The first two projects basically indicate that, at least on average, things aren’t as bad as the popular press makes them out to be. In the first paper, which was recently published in The Accounting Review, my co-authors and I investigate whether top managers at firms that have earnings restatements are penalized by the labor market. We find that restating firms experience significantly more management turnover after the restatements are disclosed and that displaced managers of restatement firms have a much harder time finding comparable employment in the future. These findings cast doubt on the popular perception that executives are able to “get away with” aggressive accounting.
Our second paper speaks to the idea that the collapse of Enron and the general demise of Arthur Andersen are symptomatic of an environment where accounting firms are no longer doing their jobs correctly. We examine a sample of firms reporting internal control weaknesses and find that audit fees are much higher for these firms than for a group of similar firms that do not have internal control weaknesses, even in years prior to the time period in which the control weaknesses were documented. These results suggest that accounting firms are extending their substantive testing when control problems exist, rather than simply providing rubber stamp audits.
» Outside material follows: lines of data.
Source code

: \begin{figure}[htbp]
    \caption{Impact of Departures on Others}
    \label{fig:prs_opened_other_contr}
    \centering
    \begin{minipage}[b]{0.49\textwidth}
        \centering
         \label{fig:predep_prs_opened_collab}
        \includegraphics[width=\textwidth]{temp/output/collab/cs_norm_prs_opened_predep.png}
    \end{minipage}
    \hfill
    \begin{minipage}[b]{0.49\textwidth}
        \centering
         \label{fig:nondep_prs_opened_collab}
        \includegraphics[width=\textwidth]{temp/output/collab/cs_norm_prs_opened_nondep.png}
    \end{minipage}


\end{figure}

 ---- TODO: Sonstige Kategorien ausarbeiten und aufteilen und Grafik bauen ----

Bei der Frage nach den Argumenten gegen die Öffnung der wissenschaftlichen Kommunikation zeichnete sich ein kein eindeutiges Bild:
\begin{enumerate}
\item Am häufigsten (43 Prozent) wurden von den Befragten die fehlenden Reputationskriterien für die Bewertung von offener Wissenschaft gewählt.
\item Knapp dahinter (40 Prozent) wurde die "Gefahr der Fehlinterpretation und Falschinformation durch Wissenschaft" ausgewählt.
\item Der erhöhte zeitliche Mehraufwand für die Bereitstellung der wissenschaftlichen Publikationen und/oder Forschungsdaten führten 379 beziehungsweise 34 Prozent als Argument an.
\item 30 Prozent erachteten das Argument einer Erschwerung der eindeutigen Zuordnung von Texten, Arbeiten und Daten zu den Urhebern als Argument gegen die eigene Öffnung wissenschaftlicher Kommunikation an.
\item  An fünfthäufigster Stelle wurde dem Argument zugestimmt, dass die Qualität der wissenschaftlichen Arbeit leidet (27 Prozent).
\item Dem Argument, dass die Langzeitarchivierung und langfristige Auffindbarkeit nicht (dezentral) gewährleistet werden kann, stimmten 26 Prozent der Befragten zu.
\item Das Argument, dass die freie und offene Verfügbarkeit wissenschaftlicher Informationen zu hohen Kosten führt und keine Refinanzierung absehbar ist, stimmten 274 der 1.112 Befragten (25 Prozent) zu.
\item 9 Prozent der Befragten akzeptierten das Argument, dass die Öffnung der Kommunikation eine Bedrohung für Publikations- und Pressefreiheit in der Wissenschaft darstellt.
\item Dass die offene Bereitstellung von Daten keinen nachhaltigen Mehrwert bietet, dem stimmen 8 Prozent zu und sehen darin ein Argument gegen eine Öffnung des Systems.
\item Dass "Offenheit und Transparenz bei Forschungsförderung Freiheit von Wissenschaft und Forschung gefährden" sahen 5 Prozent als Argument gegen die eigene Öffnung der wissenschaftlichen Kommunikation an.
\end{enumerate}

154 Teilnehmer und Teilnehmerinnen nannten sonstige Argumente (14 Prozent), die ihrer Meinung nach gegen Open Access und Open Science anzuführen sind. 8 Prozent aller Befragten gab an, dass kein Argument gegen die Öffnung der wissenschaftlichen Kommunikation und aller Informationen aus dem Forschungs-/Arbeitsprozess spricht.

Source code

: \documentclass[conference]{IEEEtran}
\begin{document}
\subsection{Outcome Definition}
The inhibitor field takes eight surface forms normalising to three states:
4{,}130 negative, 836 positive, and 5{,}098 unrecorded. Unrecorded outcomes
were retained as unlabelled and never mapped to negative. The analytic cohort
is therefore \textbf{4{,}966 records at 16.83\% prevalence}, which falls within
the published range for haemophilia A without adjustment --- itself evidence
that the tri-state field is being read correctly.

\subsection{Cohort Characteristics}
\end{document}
A final project is motivated by a series of recent Wall Street Journal articles documenting the on-going debates about how much information Hong Kong investment banks should be allowed to produce and distribute before initial public offerings. Our paper shows that IPOs are priced significantly more accurately in Hong Kong (where pre-deal research is allowed) than in the United States and Singapore (where pre-deal research was not allowed during our sample period). We hope that this paper will help Hong Kong regulators as they evaluate the potential costs and benefits associated with allowing or denying the continued dissemination of pre-deal research.